I instinctively unzipped my fly and pulled my three inch erection out and stroked it between my finger and thumb. I came before they did. I heard them stop and change positionl his masterful voice telling her what to do and her obedient response. I quietly left the flat and sat outside in my car in a state of excitement.
I returned to our flat an hour later to find Sylvia alone and in a very good mood. We kissed and became so amorous that we actually had sex before dinner. She told me to be gentle because she was a bit tender. I went down on her first, as I always do, then when she had had her orgasm I went on top and poked my dick inside her. She seemed to enjoy it although I felt very lost inside her, I kept slipping out and I came very quickly. I apologised but she just laughed and kissed me on the nose and told me not to worry. She wasn't usually so forgiving.
Later she mentioned that she'd seen her ex-boyfriend; Toby.
I said I thought she didn't like Toby and reminded her that the last time she'd come back from seeing Toby she had sworn never to see him ever again and that he was an arrogant chauvinist sexist bastard.
She said it was complicated. He was all of those things but he could also be charming and very persuasive. Their relationship had been passionate and intense and they had fought a lot. She said it was mainly about sex.
I asked her what she meant and she looked at me and rolled her eyes:
"You know Dave. Sex. S.E.X. We fucked a lot. I mean a lot. We fucked all the time. We fucked everywhere. Even when we split up we ended up fucking each other. It was like a chemistry between us. His cock seemed to have a power over me and I can't get enough of it. I mean I couldn't get enough of it. He could be quite rough. And it could hurt me because he's big... you know...very big, like... massive." She held her hands about a foot apart to indicate the size of his cock
"He wanted to do it more than I could do it and we rowed about that. I even let him fuck other girls. God knows there's more than enough of Toby to go round."
She must have seen the look on my face because she added: "Don't worry Dave, it was just sex. Not like you and me. We talk. You respect me. You're sweet and kind and thoughtful. You look after me and do stuff for me. He just wants to fuck me all the time. Oh what is wrong with me?"
She started crying. I tried to comfort her but she said she was sorry but could I just leave her alone so I went and made dinner.
I decided that it wouldn't be a good time to mention that I'd arrived home earlier and heard her and Toby having sex. The realisation that his cum was still in her pussy when I had gone down on her made me feel sick but also very aroused.

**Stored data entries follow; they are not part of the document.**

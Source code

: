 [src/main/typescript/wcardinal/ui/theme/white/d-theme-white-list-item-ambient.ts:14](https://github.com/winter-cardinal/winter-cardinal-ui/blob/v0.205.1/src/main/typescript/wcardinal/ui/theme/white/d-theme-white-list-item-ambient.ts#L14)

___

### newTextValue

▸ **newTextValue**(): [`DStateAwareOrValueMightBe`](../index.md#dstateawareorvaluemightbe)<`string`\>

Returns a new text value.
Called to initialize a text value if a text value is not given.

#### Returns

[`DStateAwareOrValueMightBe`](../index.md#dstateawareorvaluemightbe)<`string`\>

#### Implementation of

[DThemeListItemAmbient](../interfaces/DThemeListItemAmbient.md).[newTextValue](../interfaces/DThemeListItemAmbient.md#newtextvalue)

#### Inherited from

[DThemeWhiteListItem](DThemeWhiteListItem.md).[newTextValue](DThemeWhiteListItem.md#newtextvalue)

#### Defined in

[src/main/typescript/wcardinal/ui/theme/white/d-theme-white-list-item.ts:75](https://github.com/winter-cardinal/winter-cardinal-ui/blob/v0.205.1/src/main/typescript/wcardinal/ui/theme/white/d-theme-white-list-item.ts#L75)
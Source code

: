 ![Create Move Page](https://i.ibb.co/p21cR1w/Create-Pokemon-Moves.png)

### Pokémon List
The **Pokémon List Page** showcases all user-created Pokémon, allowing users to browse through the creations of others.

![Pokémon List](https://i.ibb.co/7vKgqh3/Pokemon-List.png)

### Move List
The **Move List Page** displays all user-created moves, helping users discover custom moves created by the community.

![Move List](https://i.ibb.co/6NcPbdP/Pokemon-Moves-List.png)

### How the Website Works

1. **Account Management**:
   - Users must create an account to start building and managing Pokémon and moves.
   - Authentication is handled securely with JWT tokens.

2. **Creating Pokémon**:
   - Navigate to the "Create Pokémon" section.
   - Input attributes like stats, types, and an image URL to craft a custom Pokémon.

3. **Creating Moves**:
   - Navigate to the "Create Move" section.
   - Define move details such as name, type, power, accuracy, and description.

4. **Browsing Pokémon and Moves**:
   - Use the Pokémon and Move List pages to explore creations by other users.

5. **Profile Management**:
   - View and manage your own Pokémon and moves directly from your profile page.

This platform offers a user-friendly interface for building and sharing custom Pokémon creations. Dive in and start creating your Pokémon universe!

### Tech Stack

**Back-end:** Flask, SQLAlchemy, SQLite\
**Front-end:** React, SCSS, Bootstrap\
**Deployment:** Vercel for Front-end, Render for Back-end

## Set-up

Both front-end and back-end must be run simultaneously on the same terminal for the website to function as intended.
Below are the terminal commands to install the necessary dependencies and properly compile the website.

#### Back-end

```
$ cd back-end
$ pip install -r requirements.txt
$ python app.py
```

After dinner she went to bed early and I washed the dishes then sat and wanked. I looked at my thin three inch erect dick and rubbed it between my finger and thumb and thought about how it would look next to Toby's. I wondered what it must like to have a big cock like that and be able to hold it and to make women orgasm and make those noise that I'd heard my fiancé make. I felt jealous and angry.
*
I hadn't caught Sylvia and Toby again since, despite coming home from work early several times on the off chance. But I couldn't stop thinking about them and recalling the noises I'd heard my fiancé make when he fucked her.
She came home late sometimes and I knew from her face and behaviour when she'd been with him. Each time we'd make love as before with me going down on her then on top. I could taste the difference when she had been with him. I could taste him. It stopped making me feel sick. I began to long for that taste. As I did the laundry for both of us I noticed when her knickers were stiff and sticky with Toby's spunk. I didn't wash her cum soiled knickers but kept them in my bedside cabinet and put them on when Sylvia was out.
Sylvia became more dominant and I became more subservient from that point. She seemed to become more beautiful and confident as she became more cruel.